Lavoro in vendita

di Betty Leone

Lun, 01/03/2010 - 06:51

Ho incontrato a Faenza le lavoratrici della OMSA che da circa un mese presidiano la loro fabbrica per impedire il trasferimento delle lavorazioni nell’Europa dell’Est. La fabbrica è in attivo e il mercato dei suoi prodotti non è in crisi ma il datore di lavoro (una volta si sarebbe detto “il padrone”)vuole guadagnare di più e non si preoccupa dei lasciare sul lastrico donne con figli piccoli, mariti in cassa integrazione, che puntualmente devono pagare i mutui e le bollette. E’ questa la  tanto decantata “responsabilità sociale d’impresa”. Alle lavoratrici in lotta il ministro Brunetta ha proposto di trasformare i capannoni industriali in un mercato ortofrutticolo. A parte il fatto che in questo modo si salverebbero solo 30 dei 300 posti di lavoro attuali, quale futuro può avere un Paese che perde progressivamente i suoi siti produttivi per trasformarsi in un grande supermercato? Se si perdono sempre più posti di lavoro e i salari e le pensioni rimangono bassi chi comprerà i prodotti del supermercato?

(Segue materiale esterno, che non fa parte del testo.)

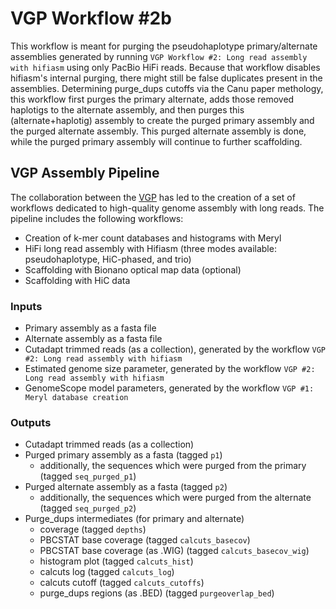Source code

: # VGP Workflow #2b

This workflow is meant for purging the pseudohaplotype primary/alternate assemblies generated by running `VGP Workflow #2: Long read assembly with hifiasm` using only PacBio HiFi reads. Because that workflow disables hifiasm's internal purging, there might still be false duplicates present in the assemblies. Determining purge_dups cutoffs via the Canu paper methology, this workflow first purges the primary alternate, adds those removed haplotigs to the alternate assembly, and then purges this (alternate+haplotig) assembly to create the purged primary assembly and the purged alternate assembly. This purged alternate assembly is done, while the purged primary assembly will continue to further scaffolding. 

## VGP Assembly Pipeline

The collaboration between the [VGP](https://vertebrategenomesproject.org/) has led to the creation of a set of workflows dedicated to high-quality genome assembly with long reads. The pipeline includes the following workflows:
-   Creation of k-mer count databases and histograms with Meryl
-   HiFi long read assembly with Hifiasm (three modes available: pseudohaplotype, HiC-phased, and trio)
-   Scaffolding with Bionano optical map data (optional)
-   Scaffolding with HiC data


### Inputs

-   Primary assembly as a fasta file
-   Alternate assembly as a fasta file
-   Cutadapt trimmed reads (as a collection), generated by the workflow `VGP #2: Long read assembly with hifiasm`
-   Estimated genome size parameter, generated by the workflow `VGP #2: Long read assembly with hifiasm`
-   GenomeScope model parameters, generated by the workflow `VGP #1: Meryl database creation`

### Outputs

-   Cutadapt trimmed reads (as a collection)
-   Purged primary assembly as a fasta (tagged `p1`)
    -   additionally, the sequences which were purged from the primary (tagged `seq_purged_p1`)
-   Purged alternate assembly as a fasta (tagged `p2`)
    -   additionally, the sequences which were purged from the alternate (tagged `seq_purged_p2`)
-   Purge_dups intermediates (for primary and alternate)
    -   coverage (tagged `depths`)
    -   PBCSTAT base coverage  (tagged `calcuts_basecov`)
    -   PBCSTAT base coverage (as .WIG) (tagged `calcuts_basecov_wig`)
    -   histogram plot (tagged `calcuts_hist`)
    -   calcuts log (tagged `calcuts_log`)
    -   calcuts cutoff (tagged `calcuts_cutoffs`)
    -   purge_dups regions (as .BED) (tagged `purgeoverlap_bed`)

Queste domande circolavano tra le operaie. Intanto all’incontro convocato dal Ministero per ieri pomeriggio è stato proposto il rientro in produzione di 80 lavoratrici e la verifica a giugno della possibilità di riattivare lo stabilimento di Faenza. E’ forte il sospetto che questo sia solo un espediente per smaltire le scorte senza cambiare il progetto di chiusura dello stabilimento. Perciò oggi in Assemblea le lavoratrici discuteranno la proposta e sono comunque decise a non smantellare il presidio.

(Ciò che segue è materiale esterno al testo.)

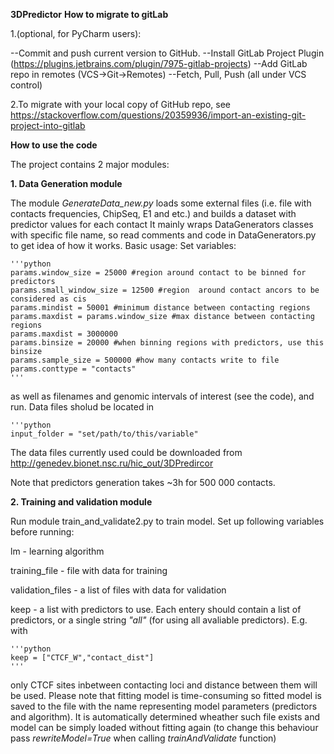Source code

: **3DPredictor**
**How to migrate to gitLab**

1.(optional, for PyCharm users):

--Commit and push current version to GitHub.
--Install GitLab Project Plugin (https://plugins.jetbrains.com/plugin/7975-gitlab-projects)
--Add GitLab repo in remotes (VCS->Git->Remotes)
--Fetch, Pull, Push (all under VCS control)

2.To migrate with your local copy of GitHub repo, see 
https://stackoverflow.com/questions/20359936/import-an-existing-git-project-into-gitlab


**How to use the code**

The project contains 2 major modules:

**1. Data Generation module**

The module _GenerateData_new.py_ loads some external files 
(i.e. file with contacts frequencies, ChipSeq, E1 and etc.) 
and builds a dataset with predictor values for each contact
It mainly wraps  DataGenerators classes with specific file name,
so read comments and code in DataGenerators.py to get idea of
how it works.
Basic usage:
Set variables:

    '''python
    params.window_size = 25000 #region around contact to be binned for predictors
    params.small_window_size = 12500 #region  around contact ancors to be considered as cis
    params.mindist = 50001 #minimum distance between contacting regions
    params.maxdist = params.window_size #max distance between contacting regions
    params.maxdist = 3000000
    params.binsize = 20000 #when binning regions with predictors, use this binsize
    params.sample_size = 500000 #how many contacts write to file
    params.conttype = "contacts"
    '''

as well as filenames and genomic intervals of interest 
(see the code), and run. Data files sholud be located in 
 
    '''python
    input_folder = "set/path/to/this/variable"
The data files currently used could be downloaded from 
http://genedev.bionet.nsc.ru/hic_out/3DPredircor

Note that predictors generation takes ~3h for 500 000 contacts.

**2. Training and validation module**

Run module train_and_validate2.py to train model.
Set up following variables before running:

lm - learning algorithm

training_file - file with data for training

validation_files - a list of files with data for validation

keep - a list with predictors to use. Each entery should 
contain a list of predictors, or a single string _"all"_
(for using all avaliable predictors). 
E.g. with
 
    '''python
    keep = ["CTCF_W","contact_dist"] 
    '''
 only CTCF sites inbetween contacting loci and distance between them will be used.
 Please note that fitting model is time-consuming so fitted model is saved to the file with the name 
 representing model parameters (predictors and algorithm). 
 It is automatically determined wheather such file exists and
 model can be simply loaded without fitting again 
 (to change this behaviour pass _rewriteModel=True_ when calling 
 _trainAndValidate_ function)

Sono molte le storie come questa che incontriamo in giro per l’Italia: sono il segno dei guasti prodotti dalla crisi internazionale, da una competizione senza regole giocata tutta sulla riduzione dei costi, dall’economia finanziaria che ha tolto valore al lavoro e dignità ai lavoratori.

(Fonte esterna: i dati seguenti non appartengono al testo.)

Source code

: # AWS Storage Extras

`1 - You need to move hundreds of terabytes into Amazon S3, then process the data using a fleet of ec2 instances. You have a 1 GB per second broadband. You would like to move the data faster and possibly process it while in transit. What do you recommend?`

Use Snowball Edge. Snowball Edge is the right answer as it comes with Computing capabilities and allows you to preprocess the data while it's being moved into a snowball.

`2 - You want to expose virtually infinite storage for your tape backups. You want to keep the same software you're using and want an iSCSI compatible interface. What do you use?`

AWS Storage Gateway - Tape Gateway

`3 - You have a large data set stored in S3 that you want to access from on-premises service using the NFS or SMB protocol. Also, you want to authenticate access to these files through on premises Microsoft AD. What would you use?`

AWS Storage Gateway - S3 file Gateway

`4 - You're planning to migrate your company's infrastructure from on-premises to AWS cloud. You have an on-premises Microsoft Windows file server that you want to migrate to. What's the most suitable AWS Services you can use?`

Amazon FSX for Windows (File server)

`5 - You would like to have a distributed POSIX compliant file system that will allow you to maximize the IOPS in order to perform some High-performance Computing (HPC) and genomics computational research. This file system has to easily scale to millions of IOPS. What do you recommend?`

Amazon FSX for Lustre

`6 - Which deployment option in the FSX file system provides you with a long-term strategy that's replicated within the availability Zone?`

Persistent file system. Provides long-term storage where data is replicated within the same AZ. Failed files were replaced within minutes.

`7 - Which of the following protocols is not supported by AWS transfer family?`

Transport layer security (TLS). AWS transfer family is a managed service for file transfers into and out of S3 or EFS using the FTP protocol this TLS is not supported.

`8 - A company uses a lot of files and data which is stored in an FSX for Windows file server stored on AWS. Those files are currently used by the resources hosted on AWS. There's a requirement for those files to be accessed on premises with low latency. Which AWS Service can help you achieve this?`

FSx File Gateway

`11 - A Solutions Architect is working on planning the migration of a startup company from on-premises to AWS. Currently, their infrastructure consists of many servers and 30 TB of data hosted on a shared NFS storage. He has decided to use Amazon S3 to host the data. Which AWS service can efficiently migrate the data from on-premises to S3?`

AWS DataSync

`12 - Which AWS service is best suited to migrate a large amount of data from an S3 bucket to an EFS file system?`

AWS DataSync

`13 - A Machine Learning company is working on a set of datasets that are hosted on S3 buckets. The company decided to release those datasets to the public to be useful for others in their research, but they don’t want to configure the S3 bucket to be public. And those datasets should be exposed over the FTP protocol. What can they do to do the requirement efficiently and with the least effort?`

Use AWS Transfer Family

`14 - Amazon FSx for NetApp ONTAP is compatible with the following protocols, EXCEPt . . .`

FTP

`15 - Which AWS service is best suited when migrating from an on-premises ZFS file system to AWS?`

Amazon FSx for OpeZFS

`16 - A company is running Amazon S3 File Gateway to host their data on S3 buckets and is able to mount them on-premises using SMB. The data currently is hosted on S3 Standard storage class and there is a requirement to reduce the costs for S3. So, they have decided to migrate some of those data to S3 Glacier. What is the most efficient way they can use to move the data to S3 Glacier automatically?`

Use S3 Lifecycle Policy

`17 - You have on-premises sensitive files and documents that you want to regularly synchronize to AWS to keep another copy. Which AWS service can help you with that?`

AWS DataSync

Noi stiamo provando a costruire un partito di sinistra che assuma la rappresentazione del lavoro perché siamo convinti che solo ripartendo dal lavoro sia possibile uscire dalla crisi. Le elezioni di Marzo potranno servire a radicare nei territori il nostro progetto politico ma la strada sarà lunga e non priva di ostacoli.